Brendan P. Devlin (Irish: Breandán Ó Doibhlin) (29 May 1931 – 19 September 2023) was an Irish language scholar and priest of the Derry Diocese. He was one for five children born in Rousky, County Tyrone, Northern Ireland and was educated in St Columb's College, Derry, St Patrick's College, Maynooth, and the Pontifical Irish College in Rome. One of his brothers, Kieran, also served as a priest of the Diocese of Derry.

In 1958, he became professor of modern languages at St Patrick's College, Maynooth, a position he held until he retired in 1996. He additionally held the post of Vice-President from 1977 to 1980. On 2 September 2013 he was the principal celebrant at the funeral of the poet Seamus Heaney.

==Academic career==
As a polyglot and teacher, Devlin was particularly known for his work in French and in Irish. For many years, he was rector of the Irish College in Paris and also published three novels in Irish: Néal Maidine agus Tine Oíche (1964), An Branar gan Cur (1979), and Sliocht ar Thír na Scáth (2018). He has also published translations from French into Irish by La Fontaine, Pascal and Saint-Exupery. He translated several books of the Bible into Irish.

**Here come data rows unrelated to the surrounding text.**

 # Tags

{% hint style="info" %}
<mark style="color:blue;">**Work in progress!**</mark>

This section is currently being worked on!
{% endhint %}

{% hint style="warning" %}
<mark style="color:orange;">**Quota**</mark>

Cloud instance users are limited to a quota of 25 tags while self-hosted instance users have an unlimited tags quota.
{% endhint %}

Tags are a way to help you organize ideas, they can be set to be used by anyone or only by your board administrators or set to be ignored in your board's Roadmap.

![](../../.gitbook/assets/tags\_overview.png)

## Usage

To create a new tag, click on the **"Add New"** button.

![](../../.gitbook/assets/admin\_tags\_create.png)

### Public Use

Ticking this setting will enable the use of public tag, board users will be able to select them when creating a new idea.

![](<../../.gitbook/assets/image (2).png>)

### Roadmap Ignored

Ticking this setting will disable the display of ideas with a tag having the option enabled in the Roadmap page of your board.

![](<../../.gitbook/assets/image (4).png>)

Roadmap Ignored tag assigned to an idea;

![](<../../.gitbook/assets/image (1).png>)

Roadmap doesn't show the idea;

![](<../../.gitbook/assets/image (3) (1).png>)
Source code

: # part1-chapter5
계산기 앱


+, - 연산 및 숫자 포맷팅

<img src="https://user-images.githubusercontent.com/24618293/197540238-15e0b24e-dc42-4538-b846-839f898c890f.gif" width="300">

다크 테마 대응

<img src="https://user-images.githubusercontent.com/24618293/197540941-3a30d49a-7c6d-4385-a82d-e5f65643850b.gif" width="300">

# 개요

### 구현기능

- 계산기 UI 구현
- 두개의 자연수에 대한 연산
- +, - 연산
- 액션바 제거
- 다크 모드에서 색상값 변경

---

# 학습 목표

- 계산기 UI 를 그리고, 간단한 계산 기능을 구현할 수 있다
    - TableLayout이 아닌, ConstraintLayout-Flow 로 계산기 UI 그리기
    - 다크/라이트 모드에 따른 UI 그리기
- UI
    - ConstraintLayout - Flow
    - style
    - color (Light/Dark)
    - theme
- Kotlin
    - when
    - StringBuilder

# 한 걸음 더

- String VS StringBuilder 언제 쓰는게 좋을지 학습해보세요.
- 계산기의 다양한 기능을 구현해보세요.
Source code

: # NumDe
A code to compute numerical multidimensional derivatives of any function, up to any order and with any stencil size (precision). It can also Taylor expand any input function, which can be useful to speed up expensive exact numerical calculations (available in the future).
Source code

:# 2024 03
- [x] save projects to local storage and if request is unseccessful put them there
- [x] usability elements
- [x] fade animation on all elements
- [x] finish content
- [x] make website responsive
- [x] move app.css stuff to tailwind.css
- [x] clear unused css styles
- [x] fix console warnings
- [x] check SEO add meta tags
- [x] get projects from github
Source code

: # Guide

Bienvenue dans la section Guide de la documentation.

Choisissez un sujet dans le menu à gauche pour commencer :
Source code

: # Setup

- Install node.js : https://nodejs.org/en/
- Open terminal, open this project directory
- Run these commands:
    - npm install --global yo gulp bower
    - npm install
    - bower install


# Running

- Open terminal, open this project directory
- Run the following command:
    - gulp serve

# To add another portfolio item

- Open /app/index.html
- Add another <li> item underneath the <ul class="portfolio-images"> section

In addition to French, Devlin learned Polish, reputedly for use in the negotiations involved in bringing the Irish College in Paris back from the control of the Polish church who had used it for many decades.

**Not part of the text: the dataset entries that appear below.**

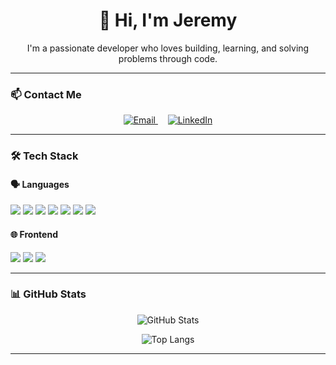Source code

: <h1 align="center">👋 Hi, I'm Jeremy</h1>
<p align="center">I'm a passionate developer who loves building, learning, and solving problems through code.</p>

---

### 📫 Contact Me

<p align="center">
  <a href="mailto:jeremy.quinol@gmail.com" target="_blank">
    <img src="https://img.icons8.com/ios-filled/30/EA4335/gmail.png" alt="Email" />
  </a>
  &nbsp;&nbsp;&nbsp;
  <a href="https://www.linkedin.com/in/ton-profil" target="_blank">
    <img src="https://img.icons8.com/ios-filled/30/0A66C2/linkedin.png" alt="LinkedIn" />
  </a>
</p>

---

### 🛠️ Tech Stack

#### 🗣️ Languages  
<p>
  <img src="https://img.shields.io/badge/Java-007396?style=for-the-badge&logo=java&logoColor=white" />
  <img src="https://img.shields.io/badge/PHP-777BB4?style=for-the-badge&logo=php&logoColor=white" />
  <img src="https://img.shields.io/badge/Python-3776AB?style=for-the-badge&logo=python&logoColor=white" />
  <img src="https://img.shields.io/badge/JavaScript-F7DF1E?style=for-the-badge&logo=javascript&logoColor=black" />
  <img src="https://img.shields.io/badge/TypeScript-3178C6?style=for-the-badge&logo=typescript&logoColor=white" />
  <img src="https://img.shields.io/badge/C-00599C?style=for-the-badge&logo=c&logoColor=white" />
  <img src="https://img.shields.io/badge/C++-00599C?style=for-the-badge&logo=c%2B%2B&logoColor=white" />
</p>

#### 🌐 Frontend  
<p>
  <img src="https://img.shields.io/badge/HTML5-E34F26?style=for-the-badge&logo=html5&logoColor=white" />
  <img src="https://img.shields.io/badge/CSS3-1572B6?style=for-the-badge&logo=css3&logoColor=white" />
  <img src="https://img.shields.io/badge/React-20232A?style=for-the-badge&logo=react&logoColor=61DAFB" />
</p>

---

### 📊 GitHub Stats

<p align="center">
  <img src="https://github-readme-stats.vercel.app/api?username=syhnzz&show_icons=true&theme=transparent" alt="GitHub Stats" />
</p>

<p align="center">
  <img src="https://github-readme-stats.vercel.app/api/top-langs/?username=syhnzz&layout=compact&theme=transparent" alt="Top Langs" />
</p>

---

In total, he spent 74 years at Maynooth College.

==Irish College, Paris==
Devlin worked for four decades to reestablish the Irish connection to the Irish College in Paris, and its redevelopment and renovation as the Irish Cultural Institute, and Irish Chaplaincy in Paris. Devlin had visited the Paris college in 1963, when there was no Irish presence there and it was used as a Polish seminary; he resolved to reinstate it as an asset to the Irish people. He was appointed rector of the Irish College by Cardinal O'Fiach in 1984.

In 2001, Devlin was invested as an Officer of the Légion d'honneur, the highest French award available to a foreign national.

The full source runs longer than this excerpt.